Em causa, está o facto de, na primeira sessão do julgamento, o procurador do Ministério Público (MP) ter solicitado que os pedidos de indemnização civil ao Estado, interpostos pelas famílias das vítimas, sejam apreciados nos tribunais administrativos e não no âmbito deste processo judicial, de modo a que José Nisa não represente, simultaneamente, o acusador e o réu.
"Se [o senhor procurador] sustentar a acusação e conseguir que, no final deste processo, exista uma condenação com todos os termos da acusação (...), vai ter também o seu demandado, o Estado português, condenado. (...) Há claramente um conflito de interesses", explicou à saída do tribunal, Miguel Pereira, representante da mãe de Dylan da Silva, assistente no processo.
O mesmo salientou Ricardo Sá Fernandes, advogado da família de Hugo Abreu, ressalvando, porém, que a questão, "pertinente", poderia ter sido suscitado "há mais tempo". "Tínhamos pedido expressamente que (...) fosse demandado, para o pedido de indemnização civil, o Estado através do Exército. Só que o Exército nunca foi citado, o Estado nunca foi citado e, portanto, estamos aqui com este problema por resolver", sublinhou aos jornalistas.
Para já, os representantes das famílias - que recusaram a proposta do procurador do MP - têm 48 horas para se pronunciar, ficando o julgamento suspenso por esse período. Mas, se como defendem, os pedidos de indemnização não forem separados do processo atual, o Estado português será notificado e terá então 30 dias para responder. Só depois o julgamento poderá ser retomado.
"Ainda que possa vir a acontecer uma suspensão do prazo, é preferível que seja agora do que depois termos de repetir todo este julgamento daqui a alguns anos", na sequência de um recurso, considerou Miguel Pereira. O advogado teme, porém, que o julgamento venha a sofrer atrasos por questões logísticas, nomeadamente a inexistência de salas para receber o julgamento. "Se não existisse um problema do ponto de vista logístico, estaríamos descansados", concluiu ao JN.
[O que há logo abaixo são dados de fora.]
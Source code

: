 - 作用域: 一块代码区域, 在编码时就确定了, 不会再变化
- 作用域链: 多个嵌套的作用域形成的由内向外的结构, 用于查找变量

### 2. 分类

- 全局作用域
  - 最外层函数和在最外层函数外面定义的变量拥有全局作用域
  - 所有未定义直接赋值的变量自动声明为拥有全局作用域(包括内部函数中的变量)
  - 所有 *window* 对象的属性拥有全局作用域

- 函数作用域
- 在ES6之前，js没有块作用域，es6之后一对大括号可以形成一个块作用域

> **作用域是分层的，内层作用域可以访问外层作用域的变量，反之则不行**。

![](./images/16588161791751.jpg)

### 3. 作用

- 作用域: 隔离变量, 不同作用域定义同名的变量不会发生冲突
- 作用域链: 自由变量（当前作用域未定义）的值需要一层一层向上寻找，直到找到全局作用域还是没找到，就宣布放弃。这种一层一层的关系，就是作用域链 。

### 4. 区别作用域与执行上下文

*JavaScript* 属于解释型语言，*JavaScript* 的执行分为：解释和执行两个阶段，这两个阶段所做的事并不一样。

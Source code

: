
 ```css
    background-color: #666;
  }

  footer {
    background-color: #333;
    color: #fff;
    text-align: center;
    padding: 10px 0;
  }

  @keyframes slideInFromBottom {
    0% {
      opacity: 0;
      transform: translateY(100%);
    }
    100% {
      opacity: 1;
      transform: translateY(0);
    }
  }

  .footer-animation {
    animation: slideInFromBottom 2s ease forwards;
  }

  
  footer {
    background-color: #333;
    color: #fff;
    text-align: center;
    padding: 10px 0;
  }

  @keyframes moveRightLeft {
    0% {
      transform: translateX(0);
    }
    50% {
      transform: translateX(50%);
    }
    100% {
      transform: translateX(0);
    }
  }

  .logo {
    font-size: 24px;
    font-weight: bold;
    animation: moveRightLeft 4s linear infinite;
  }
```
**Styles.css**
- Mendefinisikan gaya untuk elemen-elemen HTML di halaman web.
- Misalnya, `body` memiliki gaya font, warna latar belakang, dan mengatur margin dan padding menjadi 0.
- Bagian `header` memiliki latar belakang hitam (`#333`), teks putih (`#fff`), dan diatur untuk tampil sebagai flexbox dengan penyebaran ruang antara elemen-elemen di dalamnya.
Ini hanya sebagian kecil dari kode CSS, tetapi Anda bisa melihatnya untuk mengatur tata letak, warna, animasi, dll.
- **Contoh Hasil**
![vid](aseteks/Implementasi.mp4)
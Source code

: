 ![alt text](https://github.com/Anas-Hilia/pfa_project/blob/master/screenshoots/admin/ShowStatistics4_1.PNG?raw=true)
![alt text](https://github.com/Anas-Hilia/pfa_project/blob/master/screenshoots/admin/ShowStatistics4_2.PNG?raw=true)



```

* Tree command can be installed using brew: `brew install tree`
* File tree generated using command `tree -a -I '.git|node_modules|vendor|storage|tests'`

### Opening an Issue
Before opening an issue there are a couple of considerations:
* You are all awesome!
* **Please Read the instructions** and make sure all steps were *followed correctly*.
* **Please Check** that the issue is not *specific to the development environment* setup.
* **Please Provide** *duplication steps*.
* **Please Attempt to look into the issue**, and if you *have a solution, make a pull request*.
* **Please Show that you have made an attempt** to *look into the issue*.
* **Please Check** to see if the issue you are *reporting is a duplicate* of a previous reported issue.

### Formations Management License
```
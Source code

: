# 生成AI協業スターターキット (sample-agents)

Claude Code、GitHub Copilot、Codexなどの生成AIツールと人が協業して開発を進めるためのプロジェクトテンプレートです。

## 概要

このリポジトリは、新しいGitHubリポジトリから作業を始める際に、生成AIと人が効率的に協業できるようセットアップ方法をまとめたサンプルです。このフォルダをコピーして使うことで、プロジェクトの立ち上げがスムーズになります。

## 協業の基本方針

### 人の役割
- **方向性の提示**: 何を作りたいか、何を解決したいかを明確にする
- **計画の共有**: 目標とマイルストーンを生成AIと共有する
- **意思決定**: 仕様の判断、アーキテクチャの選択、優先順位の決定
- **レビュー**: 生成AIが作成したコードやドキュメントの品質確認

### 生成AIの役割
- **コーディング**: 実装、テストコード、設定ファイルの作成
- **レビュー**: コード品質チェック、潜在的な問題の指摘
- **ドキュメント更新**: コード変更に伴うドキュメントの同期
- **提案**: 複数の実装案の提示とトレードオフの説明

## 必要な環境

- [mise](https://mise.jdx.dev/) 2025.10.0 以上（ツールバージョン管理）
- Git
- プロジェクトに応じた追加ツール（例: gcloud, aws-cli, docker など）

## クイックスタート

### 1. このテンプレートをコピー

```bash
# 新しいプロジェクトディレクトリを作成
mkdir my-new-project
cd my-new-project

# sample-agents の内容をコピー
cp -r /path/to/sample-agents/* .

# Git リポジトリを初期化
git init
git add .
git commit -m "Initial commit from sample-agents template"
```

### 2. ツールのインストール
Hugo Abreu e Dylan Silva, à data com 20 anos, morreram a 4 e 10 de setembro de 2016, respetivamente, depois de terem sofrido um "golpe de calor" no primeiro dia do 127.º Curso de Comandos, em Alcochete. Outros nove militares foram hospitalizados. Em julgamento estão 19 militares, acusados de 539 crimes de abuso de autoridade e ofensa à integridade física.
Nesta primeira sessão, apenas um dos 19 arguidos - Rui Passos Monteiro, comandante da companhia de formação - tencionava prestar declarações, com os restantes a remeterem-se ao silêncio.